Dataset entries:

▽

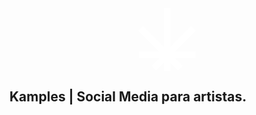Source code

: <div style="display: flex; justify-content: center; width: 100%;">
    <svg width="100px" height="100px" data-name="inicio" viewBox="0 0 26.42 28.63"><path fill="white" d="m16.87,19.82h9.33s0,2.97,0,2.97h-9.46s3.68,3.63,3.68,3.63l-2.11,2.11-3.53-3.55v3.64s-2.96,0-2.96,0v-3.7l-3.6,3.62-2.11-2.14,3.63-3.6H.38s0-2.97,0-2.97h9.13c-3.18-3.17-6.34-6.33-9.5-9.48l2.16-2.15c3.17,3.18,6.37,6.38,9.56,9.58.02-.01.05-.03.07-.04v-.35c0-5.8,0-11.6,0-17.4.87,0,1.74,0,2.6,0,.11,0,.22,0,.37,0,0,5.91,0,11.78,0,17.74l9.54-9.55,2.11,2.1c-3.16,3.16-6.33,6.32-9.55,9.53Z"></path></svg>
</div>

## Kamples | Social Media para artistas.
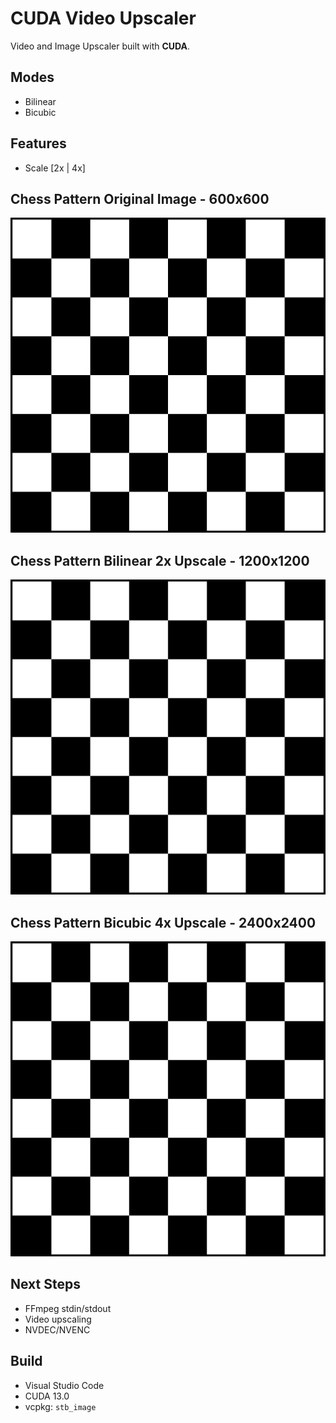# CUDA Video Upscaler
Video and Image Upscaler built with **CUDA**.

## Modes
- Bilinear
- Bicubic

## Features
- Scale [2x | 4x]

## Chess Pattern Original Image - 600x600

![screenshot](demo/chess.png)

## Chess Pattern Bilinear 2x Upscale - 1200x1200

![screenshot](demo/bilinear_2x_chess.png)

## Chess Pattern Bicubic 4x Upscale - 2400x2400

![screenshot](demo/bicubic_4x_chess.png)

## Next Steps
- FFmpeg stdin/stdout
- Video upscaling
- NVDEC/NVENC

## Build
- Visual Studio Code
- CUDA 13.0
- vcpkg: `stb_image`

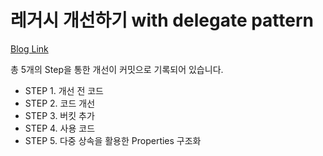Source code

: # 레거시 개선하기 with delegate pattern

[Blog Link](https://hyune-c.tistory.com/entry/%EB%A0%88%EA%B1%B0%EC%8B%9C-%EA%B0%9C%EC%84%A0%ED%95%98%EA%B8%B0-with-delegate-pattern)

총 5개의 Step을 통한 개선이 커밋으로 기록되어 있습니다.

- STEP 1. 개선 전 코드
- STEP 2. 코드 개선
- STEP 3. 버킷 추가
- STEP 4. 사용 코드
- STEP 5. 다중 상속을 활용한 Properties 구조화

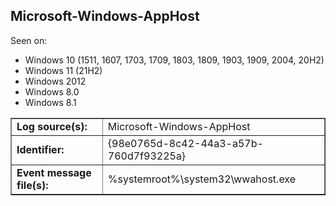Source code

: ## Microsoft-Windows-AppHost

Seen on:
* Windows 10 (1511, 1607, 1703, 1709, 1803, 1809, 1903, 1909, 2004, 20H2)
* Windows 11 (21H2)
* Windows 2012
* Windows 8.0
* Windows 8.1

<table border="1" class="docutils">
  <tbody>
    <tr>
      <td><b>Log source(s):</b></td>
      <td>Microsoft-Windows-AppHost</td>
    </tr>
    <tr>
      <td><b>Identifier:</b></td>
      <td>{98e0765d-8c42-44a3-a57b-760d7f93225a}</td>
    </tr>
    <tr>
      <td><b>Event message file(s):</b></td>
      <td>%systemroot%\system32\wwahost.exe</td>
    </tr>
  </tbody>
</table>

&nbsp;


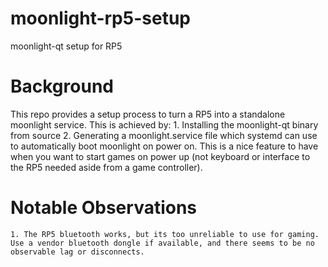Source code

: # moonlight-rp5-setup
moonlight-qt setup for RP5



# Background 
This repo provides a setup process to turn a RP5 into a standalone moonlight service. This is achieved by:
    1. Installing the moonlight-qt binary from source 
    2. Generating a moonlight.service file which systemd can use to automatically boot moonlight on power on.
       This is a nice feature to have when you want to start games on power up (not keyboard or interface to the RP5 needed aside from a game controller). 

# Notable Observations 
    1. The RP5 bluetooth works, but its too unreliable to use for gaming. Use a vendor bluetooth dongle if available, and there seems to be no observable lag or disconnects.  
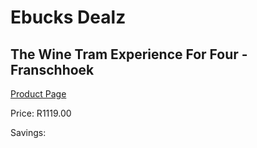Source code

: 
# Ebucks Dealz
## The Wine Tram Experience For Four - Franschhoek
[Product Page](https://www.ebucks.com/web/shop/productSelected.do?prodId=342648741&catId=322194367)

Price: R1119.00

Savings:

△
▽

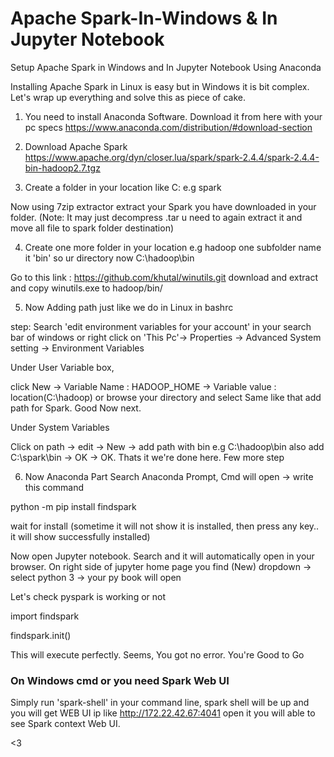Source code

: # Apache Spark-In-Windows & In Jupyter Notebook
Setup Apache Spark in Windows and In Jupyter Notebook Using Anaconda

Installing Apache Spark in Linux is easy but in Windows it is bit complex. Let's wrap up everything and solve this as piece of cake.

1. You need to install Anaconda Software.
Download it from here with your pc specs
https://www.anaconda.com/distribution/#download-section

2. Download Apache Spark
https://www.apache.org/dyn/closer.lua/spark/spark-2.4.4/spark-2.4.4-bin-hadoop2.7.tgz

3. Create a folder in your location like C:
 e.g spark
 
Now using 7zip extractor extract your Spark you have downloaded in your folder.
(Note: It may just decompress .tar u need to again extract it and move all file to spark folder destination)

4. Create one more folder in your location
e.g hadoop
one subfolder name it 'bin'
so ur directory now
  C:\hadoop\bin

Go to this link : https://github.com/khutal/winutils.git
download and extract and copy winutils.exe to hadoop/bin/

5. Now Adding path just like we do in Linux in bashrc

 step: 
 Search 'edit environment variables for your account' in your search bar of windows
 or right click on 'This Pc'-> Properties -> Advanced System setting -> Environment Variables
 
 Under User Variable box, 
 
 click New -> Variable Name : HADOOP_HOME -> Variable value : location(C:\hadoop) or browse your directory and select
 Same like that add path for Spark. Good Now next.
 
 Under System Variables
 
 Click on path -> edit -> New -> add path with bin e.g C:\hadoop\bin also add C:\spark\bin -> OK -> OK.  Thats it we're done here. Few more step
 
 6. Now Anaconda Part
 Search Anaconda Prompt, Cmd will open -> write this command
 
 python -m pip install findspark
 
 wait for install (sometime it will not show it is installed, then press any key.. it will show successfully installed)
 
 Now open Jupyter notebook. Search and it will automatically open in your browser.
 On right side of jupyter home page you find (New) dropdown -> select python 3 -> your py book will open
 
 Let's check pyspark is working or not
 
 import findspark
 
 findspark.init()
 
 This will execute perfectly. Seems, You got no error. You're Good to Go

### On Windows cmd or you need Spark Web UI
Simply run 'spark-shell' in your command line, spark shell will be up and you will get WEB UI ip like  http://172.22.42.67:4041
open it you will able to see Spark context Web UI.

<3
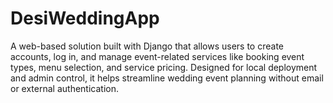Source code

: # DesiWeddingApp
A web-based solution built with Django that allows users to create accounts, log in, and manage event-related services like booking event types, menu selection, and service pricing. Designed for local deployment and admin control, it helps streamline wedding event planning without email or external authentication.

△

EXERCISE BRIEF: In the entries, find every line holding "file" and copy it.

TASK RESPONSE:
      <td><b>Event message file(s):</b></td>
    2. Generating a moonlight.service file which systemd can use to automatically boot moonlight on power on.
(Note: It may just decompress .tar u need to again extract it and move all file to spark folder destination)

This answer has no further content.